Modafinil was supplied by Cephalon, Inc. (West Chester, PA). Rifampin,
-naphthoflavone, nicotine, quinidine, 4-methylpyrazole, ketoconazole, baccatin, and 8-methoxypsoralen were purchased from Sigma
Chemical Co. (St. Louis, MO). 7-Ethoxy-4-trifluoromethylcoumarin (EFC)

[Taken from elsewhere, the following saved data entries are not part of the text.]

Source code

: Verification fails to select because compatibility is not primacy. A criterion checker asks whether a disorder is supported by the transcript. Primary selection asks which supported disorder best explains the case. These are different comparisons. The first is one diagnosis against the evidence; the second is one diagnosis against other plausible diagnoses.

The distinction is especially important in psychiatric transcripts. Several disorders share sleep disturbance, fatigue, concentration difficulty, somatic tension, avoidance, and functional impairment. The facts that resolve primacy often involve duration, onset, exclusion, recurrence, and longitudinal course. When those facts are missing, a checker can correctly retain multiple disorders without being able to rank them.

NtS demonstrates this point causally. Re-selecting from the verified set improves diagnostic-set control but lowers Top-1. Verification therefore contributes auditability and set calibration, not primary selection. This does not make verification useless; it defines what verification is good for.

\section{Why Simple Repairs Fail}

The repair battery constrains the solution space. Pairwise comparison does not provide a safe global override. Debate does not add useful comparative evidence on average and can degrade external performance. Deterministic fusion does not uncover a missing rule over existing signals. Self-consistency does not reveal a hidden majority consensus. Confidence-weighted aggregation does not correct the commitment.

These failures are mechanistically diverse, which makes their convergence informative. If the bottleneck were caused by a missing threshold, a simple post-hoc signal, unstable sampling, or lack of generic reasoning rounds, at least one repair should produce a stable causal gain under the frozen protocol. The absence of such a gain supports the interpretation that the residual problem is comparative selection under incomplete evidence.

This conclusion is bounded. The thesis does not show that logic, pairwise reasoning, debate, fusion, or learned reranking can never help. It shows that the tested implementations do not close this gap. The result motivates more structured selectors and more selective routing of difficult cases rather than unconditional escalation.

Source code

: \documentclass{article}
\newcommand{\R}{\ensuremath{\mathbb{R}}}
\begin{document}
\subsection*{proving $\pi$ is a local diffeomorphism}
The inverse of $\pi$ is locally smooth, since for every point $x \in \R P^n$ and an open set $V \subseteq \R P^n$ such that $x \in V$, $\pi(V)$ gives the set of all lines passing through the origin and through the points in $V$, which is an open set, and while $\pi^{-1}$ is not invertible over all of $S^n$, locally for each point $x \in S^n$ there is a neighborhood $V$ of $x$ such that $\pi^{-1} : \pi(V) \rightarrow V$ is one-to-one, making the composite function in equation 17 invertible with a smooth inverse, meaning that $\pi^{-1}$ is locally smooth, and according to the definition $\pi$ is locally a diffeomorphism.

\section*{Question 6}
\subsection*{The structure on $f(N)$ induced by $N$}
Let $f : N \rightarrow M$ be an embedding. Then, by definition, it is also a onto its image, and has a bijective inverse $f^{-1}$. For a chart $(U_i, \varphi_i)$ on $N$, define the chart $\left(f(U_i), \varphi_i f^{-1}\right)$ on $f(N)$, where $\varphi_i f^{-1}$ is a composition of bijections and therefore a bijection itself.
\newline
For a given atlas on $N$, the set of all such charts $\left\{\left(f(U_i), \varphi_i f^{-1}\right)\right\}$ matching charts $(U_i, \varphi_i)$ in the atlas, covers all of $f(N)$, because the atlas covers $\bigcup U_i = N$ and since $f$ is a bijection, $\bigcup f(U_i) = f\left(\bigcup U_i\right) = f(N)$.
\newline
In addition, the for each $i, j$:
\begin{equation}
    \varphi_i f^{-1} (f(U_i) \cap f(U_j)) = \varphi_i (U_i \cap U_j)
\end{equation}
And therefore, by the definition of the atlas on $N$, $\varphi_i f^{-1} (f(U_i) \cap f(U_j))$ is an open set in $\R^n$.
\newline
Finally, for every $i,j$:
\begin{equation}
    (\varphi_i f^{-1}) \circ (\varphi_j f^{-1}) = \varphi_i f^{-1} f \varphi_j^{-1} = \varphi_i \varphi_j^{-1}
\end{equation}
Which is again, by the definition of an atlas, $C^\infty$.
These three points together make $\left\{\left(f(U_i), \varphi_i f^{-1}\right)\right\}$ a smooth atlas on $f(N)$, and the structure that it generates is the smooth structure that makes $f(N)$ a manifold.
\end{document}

was obtained from Molecular Probes (Junction City, OR). Paclitaxel and
6-hydroxypaclitaxel were obtained from Hauser Chemical Co. (Boulder,
CO) and Gentest Corp. (Woburn, MA), respectively. S-Mephenytoin, (±)-4'-hydroxymephenytoin, and
hydroxymethyltolbutamide were purchased from Ultrafine Chemicals
(Manchester, England). Furafylline was obtained from Research
Biochemicals Inc. (Natick, MA). Hexobarbital was purchased from
Sterling-Winthrop (Rensselaer, NY). Sulfaphenazole was obtained from
Ciba-Geigy Ltd. (Basel, Switzerland). Troleandomycin was obtained from
Pfizer, Inc. (Brooklyn, NY). Sources of other chemicals, including
culture media components, were as specified by Pearce et al. (1996a)
and Madan et al. (1999).
Human Hepatocytes.
Hepatocytes were isolated from human liver tissue obtained as surgical
waste or from rejected donor livers via a modification of the two-step
collagenase digestion method (Seglen et al., 1980; Quistorff et al.,
1989; LeCluyse et al., 1996). Briefly, human liver tissue was perfused
with pH 7.4 buffer containing 118 mM NaCl, 4.7 mM KCl, 1.2 mM
KH2PO4, 25 mM
NaHCO3, 5.5 mM glucose, and 0.5 mM EGTA, followed
by the same buffer lacking EGTA but containing 1.5 mM
CaCl2 and 0.2-0.5 mg/ml collagenase. Viability (trypan blue exclusion) was 70% for all preparations used.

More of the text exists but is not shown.